We can and we must do better hiring and talent retention.  And even in an agile software development world, we need to pay a lot more attention to technique.  I'm betting almost everyone reading this post has heard "we're agile" as an excuse to skip a commonly accepted practice that will almost certainly create severe issues down the road.  With that said, almost all the posts in this series will be technology posts and that's just fine by me.  I'd say we have a much longer way to go to advance software technology.  But I won't promise the technology posts will be pure technology.  In almost every presentation and article I've ever authored, I've laced it with technique lessons.  A spoonful of technology sugar sure does make the technique medicine go down!
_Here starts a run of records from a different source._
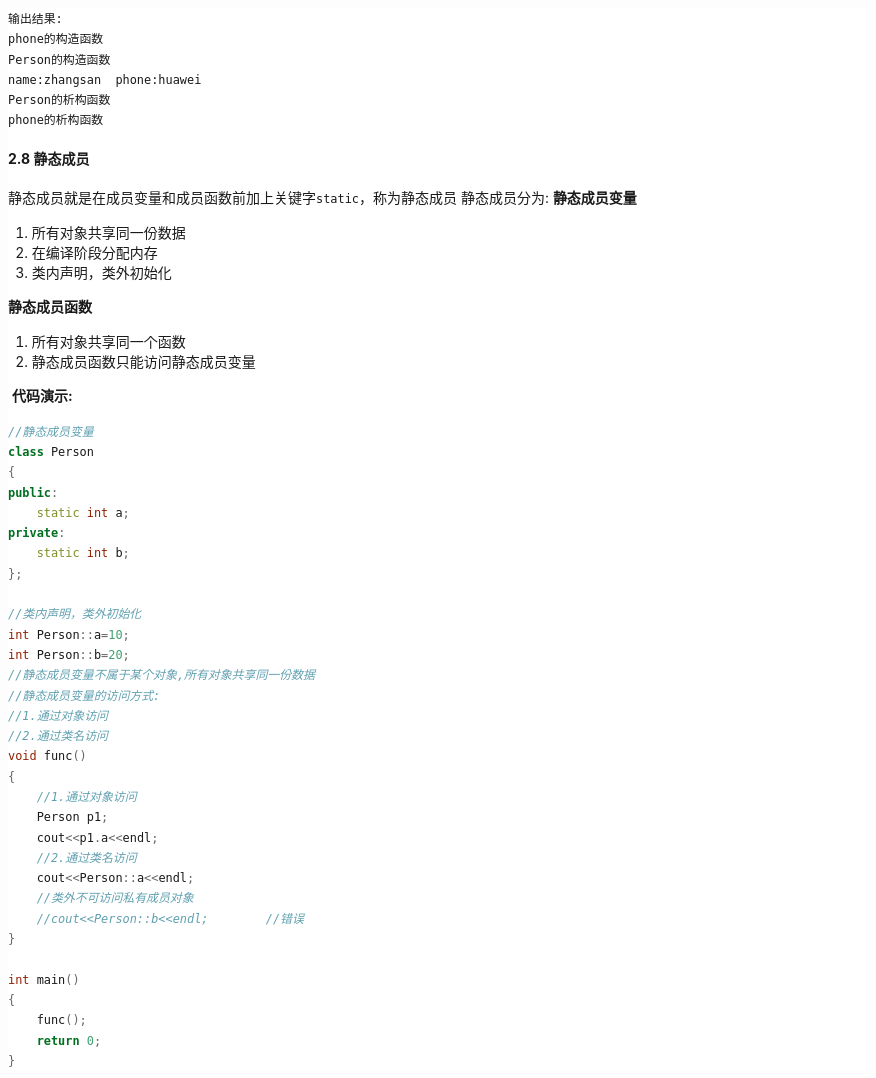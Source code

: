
 ```
输出结果:
phone的构造函数
Person的构造函数
name:zhangsan  phone:huawei
Person的析构函数
phone的析构函数
```

#### 2.8 静态成员

静态成员就是在成员变量和成员函数前加上关键字`static`，称为静态成员
静态成员分为:
**静态成员变量**

1. 所有对象共享同一份数据
2. 在编译阶段分配内存
3. 类内声明，类外初始化

**静态成员函数**

1. 所有对象共享同一个函数
2. 静态成员函数只能访问静态成员变量

​    **代码演示:**

```c++
//静态成员变量
class Person
{
public:
    static int a;
private:
    static int b;
};

//类内声明，类外初始化
int Person::a=10;
int Person::b=20;
//静态成员变量不属于某个对象,所有对象共享同一份数据
//静态成员变量的访问方式:
//1.通过对象访问
//2.通过类名访问
void func()
{
    //1.通过对象访问
    Person p1;
    cout<<p1.a<<endl;
    //2.通过类名访问
    cout<<Person::a<<endl;
    //类外不可访问私有成员对象
    //cout<<Person::b<<endl;        //错误
}

int main()
{
    func();
    return 0;
}
```

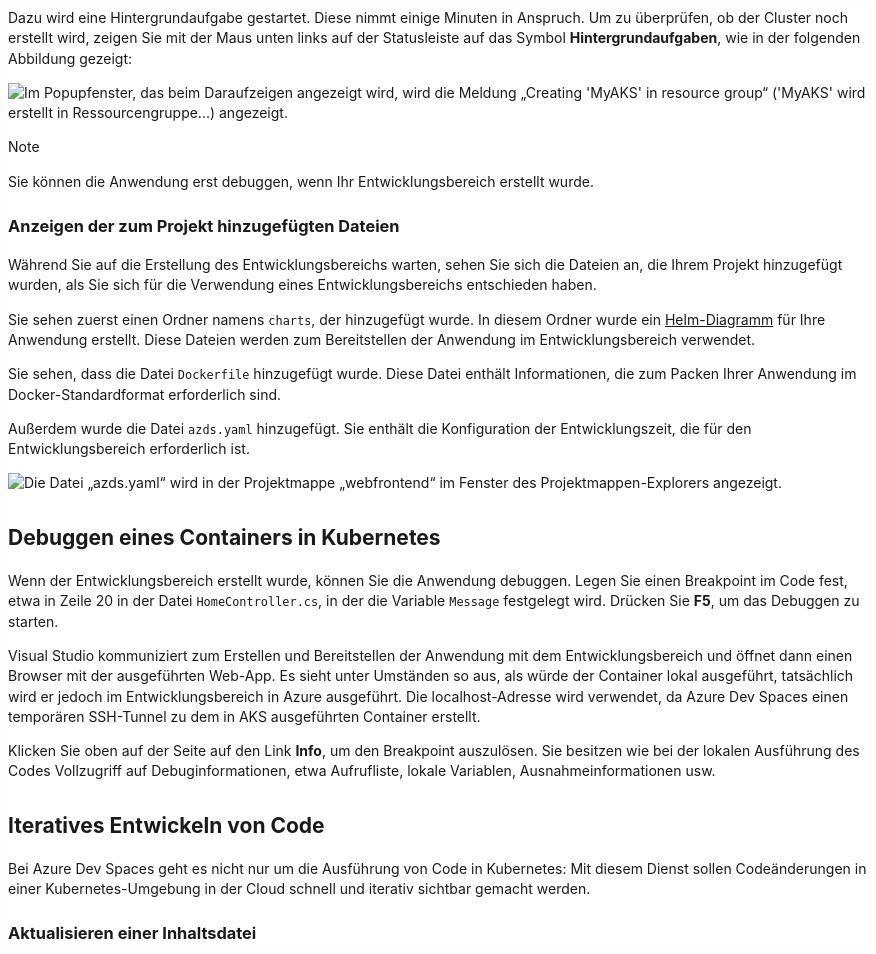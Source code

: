  Dazu wird eine Hintergrundaufgabe gestartet. Diese nimmt einige Minuten in Anspruch. Um zu überprüfen, ob der Cluster noch erstellt wird, zeigen Sie mit der Maus unten links auf der Statusleiste auf das Symbol **Hintergrundaufgaben**, wie in der folgenden Abbildung gezeigt:

![Im Popupfenster, das beim Daraufzeigen angezeigt wird, wird die Meldung „Creating 'MyAKS' in resource group“ ('MyAKS' wird erstellt in Ressourcengruppe...) angezeigt.](media/get-started-netcore-visualstudio/BackgroundTasks.PNG)

> [!NOTE]
> Sie können die Anwendung erst debuggen, wenn Ihr Entwicklungsbereich erstellt wurde.

### <a name="look-at-the-files-added-to-project"></a>Anzeigen der zum Projekt hinzugefügten Dateien
Während Sie auf die Erstellung des Entwicklungsbereichs warten, sehen Sie sich die Dateien an, die Ihrem Projekt hinzugefügt wurden, als Sie sich für die Verwendung eines Entwicklungsbereichs entschieden haben.

Sie sehen zuerst einen Ordner namens `charts`, der hinzugefügt wurde. In diesem Ordner wurde ein [Helm-Diagramm](https://docs.helm.sh) für Ihre Anwendung erstellt. Diese Dateien werden zum Bereitstellen der Anwendung im Entwicklungsbereich verwendet.

Sie sehen, dass die Datei `Dockerfile` hinzugefügt wurde. Diese Datei enthält Informationen, die zum Packen Ihrer Anwendung im Docker-Standardformat erforderlich sind.

Außerdem wurde die Datei `azds.yaml` hinzugefügt. Sie enthält die Konfiguration der Entwicklungszeit, die für den Entwicklungsbereich erforderlich ist.

![Die Datei „azds.yaml“ wird in der Projektmappe „webfrontend“ im Fenster des Projektmappen-Explorers angezeigt.](media/get-started-netcore-visualstudio/ProjectFiles.png)

## <a name="debug-a-container-in-kubernetes"></a>Debuggen eines Containers in Kubernetes
Wenn der Entwicklungsbereich erstellt wurde, können Sie die Anwendung debuggen. Legen Sie einen Breakpoint im Code fest, etwa in Zeile 20 in der Datei `HomeController.cs`, in der die Variable `Message` festgelegt wird. Drücken Sie **F5**, um das Debuggen zu starten. 

Visual Studio kommuniziert zum Erstellen und Bereitstellen der Anwendung mit dem Entwicklungsbereich und öffnet dann einen Browser mit der ausgeführten Web-App. Es sieht unter Umständen so aus, als würde der Container lokal ausgeführt, tatsächlich wird er jedoch im Entwicklungsbereich in Azure ausgeführt. Die localhost-Adresse wird verwendet, da Azure Dev Spaces einen temporären SSH-Tunnel zu dem in AKS ausgeführten Container erstellt.

Klicken Sie oben auf der Seite auf den Link **Info**, um den Breakpoint auszulösen. Sie besitzen wie bei der lokalen Ausführung des Codes Vollzugriff auf Debuginformationen, etwa Aufrufliste, lokale Variablen, Ausnahmeinformationen usw.

## <a name="iteratively-develop-code"></a>Iteratives Entwickeln von Code

Bei Azure Dev Spaces geht es nicht nur um die Ausführung von Code in Kubernetes: Mit diesem Dienst sollen Codeänderungen in einer Kubernetes-Umgebung in der Cloud schnell und iterativ sichtbar gemacht werden.

### <a name="update-a-content-file"></a>Aktualisieren einer Inhaltsdatei


[supported-regions]: https://azure.microsoft.com/global-infrastructure/services/?products=kubernetes-service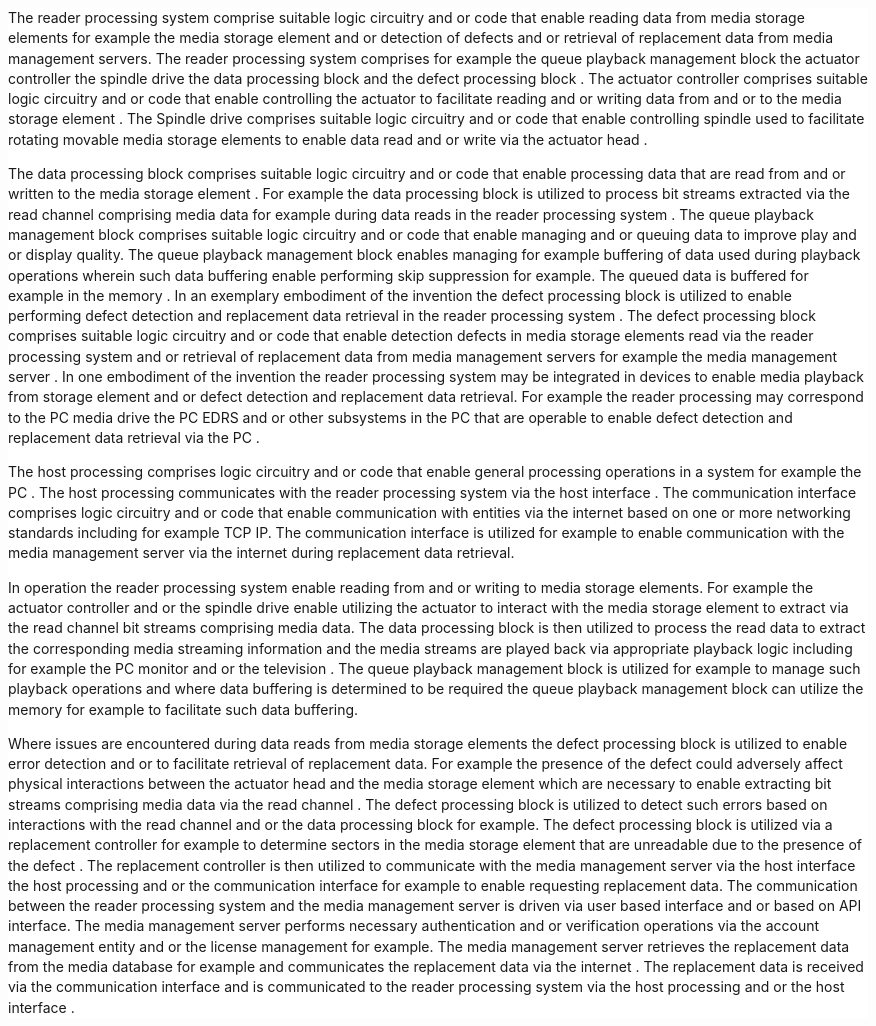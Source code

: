 The reader processing system comprise suitable logic circuitry and or code that enable reading data from media storage elements for example the media storage element and or detection of defects and or retrieval of replacement data from media management servers. The reader processing system comprises for example the queue playback management block the actuator controller the spindle drive the data processing block and the defect processing block . The actuator controller comprises suitable logic circuitry and or code that enable controlling the actuator to facilitate reading and or writing data from and or to the media storage element . The Spindle drive comprises suitable logic circuitry and or code that enable controlling spindle used to facilitate rotating movable media storage elements to enable data read and or write via the actuator head .

The data processing block comprises suitable logic circuitry and or code that enable processing data that are read from and or written to the media storage element . For example the data processing block is utilized to process bit streams extracted via the read channel comprising media data for example during data reads in the reader processing system . The queue playback management block comprises suitable logic circuitry and or code that enable managing and or queuing data to improve play and or display quality. The queue playback management block enables managing for example buffering of data used during playback operations wherein such data buffering enable performing skip suppression for example. The queued data is buffered for example in the memory . In an exemplary embodiment of the invention the defect processing block is utilized to enable performing defect detection and replacement data retrieval in the reader processing system . The defect processing block comprises suitable logic circuitry and or code that enable detection defects in media storage elements read via the reader processing system and or retrieval of replacement data from media management servers for example the media management server . In one embodiment of the invention the reader processing system may be integrated in devices to enable media playback from storage element and or defect detection and replacement data retrieval. For example the reader processing may correspond to the PC media drive the PC EDRS and or other subsystems in the PC that are operable to enable defect detection and replacement data retrieval via the PC .

The host processing comprises logic circuitry and or code that enable general processing operations in a system for example the PC . The host processing communicates with the reader processing system via the host interface . The communication interface comprises logic circuitry and or code that enable communication with entities via the internet based on one or more networking standards including for example TCP IP. The communication interface is utilized for example to enable communication with the media management server via the internet during replacement data retrieval.

In operation the reader processing system enable reading from and or writing to media storage elements. For example the actuator controller and or the spindle drive enable utilizing the actuator to interact with the media storage element to extract via the read channel bit streams comprising media data. The data processing block is then utilized to process the read data to extract the corresponding media streaming information and the media streams are played back via appropriate playback logic including for example the PC monitor and or the television . The queue playback management block is utilized for example to manage such playback operations and where data buffering is determined to be required the queue playback management block can utilize the memory for example to facilitate such data buffering.

Where issues are encountered during data reads from media storage elements the defect processing block is utilized to enable error detection and or to facilitate retrieval of replacement data. For example the presence of the defect could adversely affect physical interactions between the actuator head and the media storage element which are necessary to enable extracting bit streams comprising media data via the read channel . The defect processing block is utilized to detect such errors based on interactions with the read channel and or the data processing block for example. The defect processing block is utilized via a replacement controller for example to determine sectors in the media storage element that are unreadable due to the presence of the defect . The replacement controller is then utilized to communicate with the media management server via the host interface the host processing and or the communication interface for example to enable requesting replacement data. The communication between the reader processing system and the media management server is driven via user based interface and or based on API interface. The media management server performs necessary authentication and or verification operations via the account management entity and or the license management for example. The media management server retrieves the replacement data from the media database for example and communicates the replacement data via the internet . The replacement data is received via the communication interface and is communicated to the reader processing system via the host processing and or the host interface .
To wrap up this post, I'll throw out another bold statement: code generation is the technology innovation that has always powered great advances in software.  Now when you combine that bold statement with my first bold statement, you will see exactly where I'm going with my next post.  I hope you enjoy this series and look forward to your feedback and ideas.

Thanks!

    Todd Lauinger

Sujal Ringwala

Technical Consultant

8 年

Quick fix is the way to go where only T that matters is Time. Brooks or Pressman seem to be the authors of past :) Can't wait to read the next instalment.

Jillian T. Bauer

Product Manager at Dell Technologies

8 年

Interesting post, Todd. I completely agree with you on the importance of "Talent". Attitude and ability to work well with a team are more important than technical aptitude. One resource cannot build a complex solution single-handedly. Resources must be able to work well with colleagues who might have differing personalities/opinions in order to meet company goals. In a services organization, this is even more important since there are various cross-functional stakeholders such as project managers and customers. I would rather have a less-skilled resource with a great, flexible attitude than a tech-ninja with a poor attitude; one negative resource can lower the productivity and morale of the entire team.

Chinnamma Sreeram

Research Group Head at Siemens Corporate Technology

8 年

Agreed Todd! Technology is the first T that we try to concentrate during interviews and in the process also try to assess the talent and the technique. There are only handful of times we attract the right talent and teach then the technique and technology. While I am sure Talent focus will give us the perfect spirited individual most often than not we do not have the time! So I agree with you, time for a change in priority and create the talent that not just knows what to do, but do it in innovative and lovable ways (Again here I do not agree about the code generation technologies, somehow I felt I learnt more when I was coding using Textpad rather than IntelliJ!).